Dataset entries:
■ ■ ■
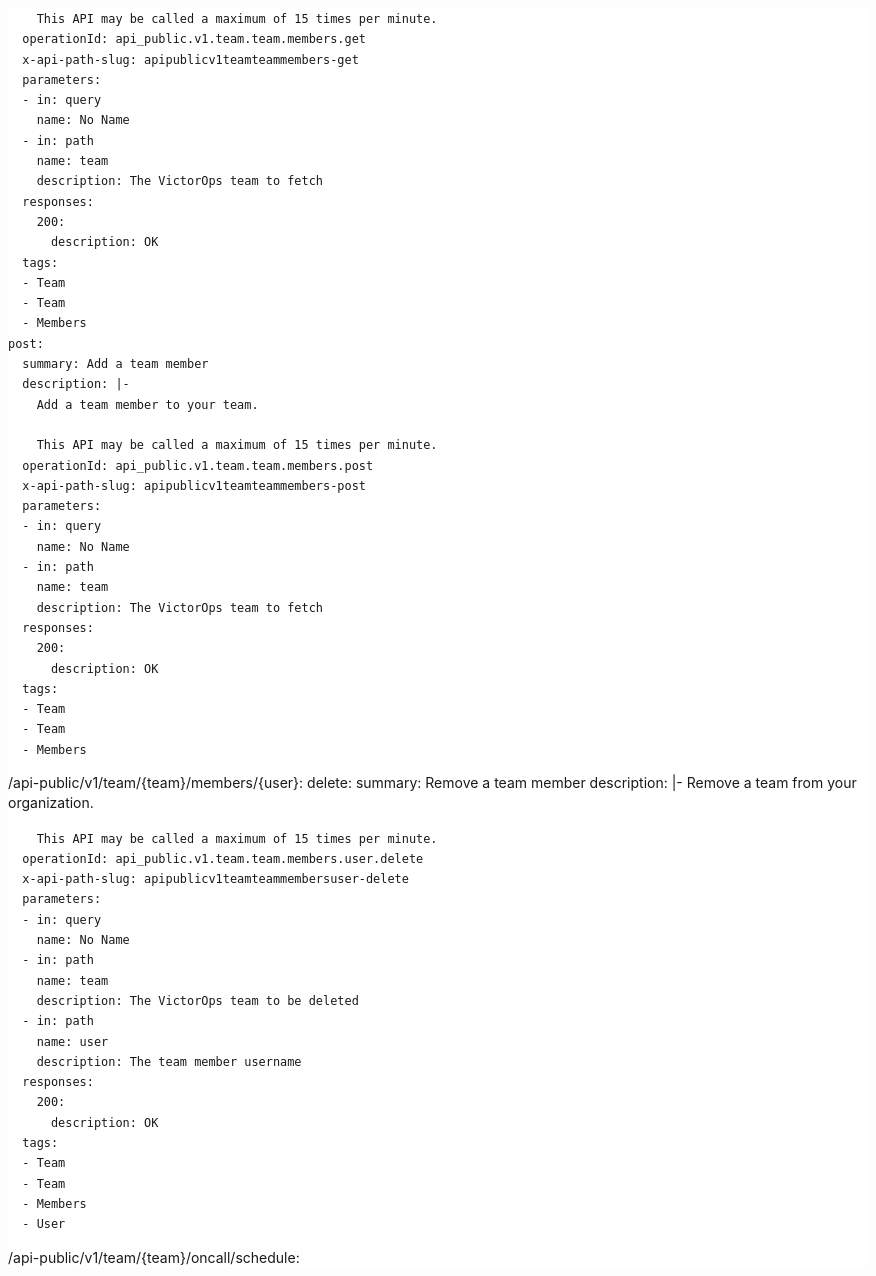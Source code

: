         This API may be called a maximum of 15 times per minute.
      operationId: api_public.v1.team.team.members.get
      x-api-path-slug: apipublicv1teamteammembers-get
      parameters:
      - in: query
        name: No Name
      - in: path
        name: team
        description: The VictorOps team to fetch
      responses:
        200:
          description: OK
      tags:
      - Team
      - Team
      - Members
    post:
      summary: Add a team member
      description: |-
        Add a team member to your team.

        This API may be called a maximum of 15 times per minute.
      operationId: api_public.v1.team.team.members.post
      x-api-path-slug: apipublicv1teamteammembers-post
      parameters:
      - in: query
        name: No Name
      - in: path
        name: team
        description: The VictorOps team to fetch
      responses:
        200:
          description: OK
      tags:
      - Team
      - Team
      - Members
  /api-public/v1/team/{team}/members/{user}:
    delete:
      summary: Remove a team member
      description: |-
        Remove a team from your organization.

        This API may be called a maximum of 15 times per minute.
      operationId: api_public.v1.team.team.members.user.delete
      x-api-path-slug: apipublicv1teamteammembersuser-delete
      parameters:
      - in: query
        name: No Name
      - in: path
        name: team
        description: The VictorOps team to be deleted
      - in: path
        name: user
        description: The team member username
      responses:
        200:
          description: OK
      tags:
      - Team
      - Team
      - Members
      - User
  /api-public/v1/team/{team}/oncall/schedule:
■ ■ ■
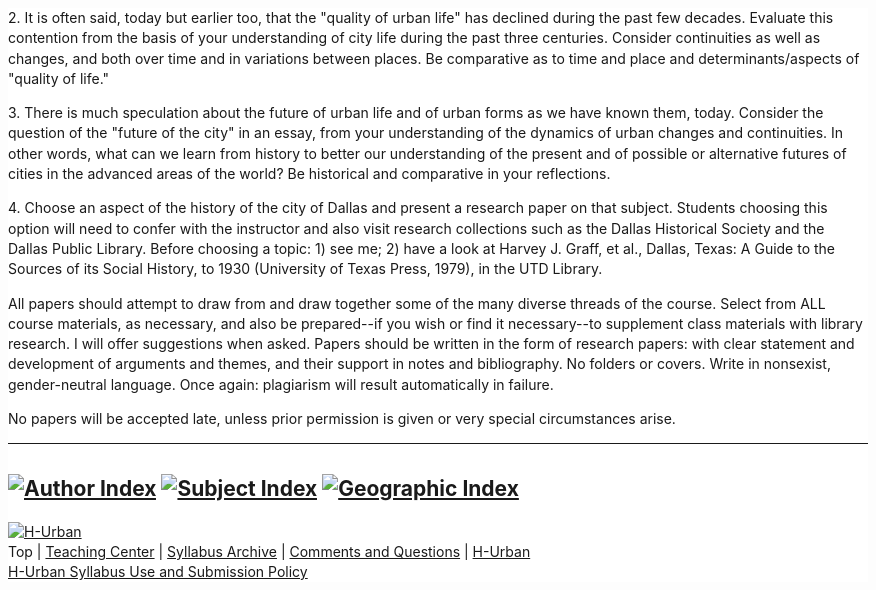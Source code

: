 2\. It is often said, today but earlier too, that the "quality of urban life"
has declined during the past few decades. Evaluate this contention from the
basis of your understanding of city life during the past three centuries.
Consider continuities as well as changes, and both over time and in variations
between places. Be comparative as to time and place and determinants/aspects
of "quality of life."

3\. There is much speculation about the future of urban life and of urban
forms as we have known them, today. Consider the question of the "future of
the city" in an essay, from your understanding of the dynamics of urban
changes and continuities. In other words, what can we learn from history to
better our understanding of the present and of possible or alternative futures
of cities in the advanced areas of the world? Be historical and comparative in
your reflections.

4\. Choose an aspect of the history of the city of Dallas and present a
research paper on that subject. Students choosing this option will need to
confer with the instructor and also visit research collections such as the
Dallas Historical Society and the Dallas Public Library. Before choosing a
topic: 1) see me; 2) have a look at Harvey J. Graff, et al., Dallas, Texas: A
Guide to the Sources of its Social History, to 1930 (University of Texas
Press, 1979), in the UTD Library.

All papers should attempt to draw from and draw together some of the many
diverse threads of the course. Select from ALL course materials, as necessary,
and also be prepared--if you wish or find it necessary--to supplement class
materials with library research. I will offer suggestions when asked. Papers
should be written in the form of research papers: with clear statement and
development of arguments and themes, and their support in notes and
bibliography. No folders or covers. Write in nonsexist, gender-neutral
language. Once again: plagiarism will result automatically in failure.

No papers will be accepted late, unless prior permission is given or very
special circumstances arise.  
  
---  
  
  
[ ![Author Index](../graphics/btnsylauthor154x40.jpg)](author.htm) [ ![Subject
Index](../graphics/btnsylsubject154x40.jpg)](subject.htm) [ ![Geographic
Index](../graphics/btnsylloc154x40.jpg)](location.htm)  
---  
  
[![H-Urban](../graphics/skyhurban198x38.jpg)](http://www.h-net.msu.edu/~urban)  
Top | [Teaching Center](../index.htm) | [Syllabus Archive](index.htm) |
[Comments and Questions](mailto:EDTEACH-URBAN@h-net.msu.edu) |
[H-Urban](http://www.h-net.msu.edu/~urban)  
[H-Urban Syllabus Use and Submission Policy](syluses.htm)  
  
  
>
■ ■ ■
**Your instructions:** Which lines of the records above contain the word "city"? Report each one in full.

**Task output:**
basis of your understanding of city life during the past three centuries.
the city" in an essay, from your understanding of the dynamics of urban
4\. Choose an aspect of the history of the city of Dallas and present a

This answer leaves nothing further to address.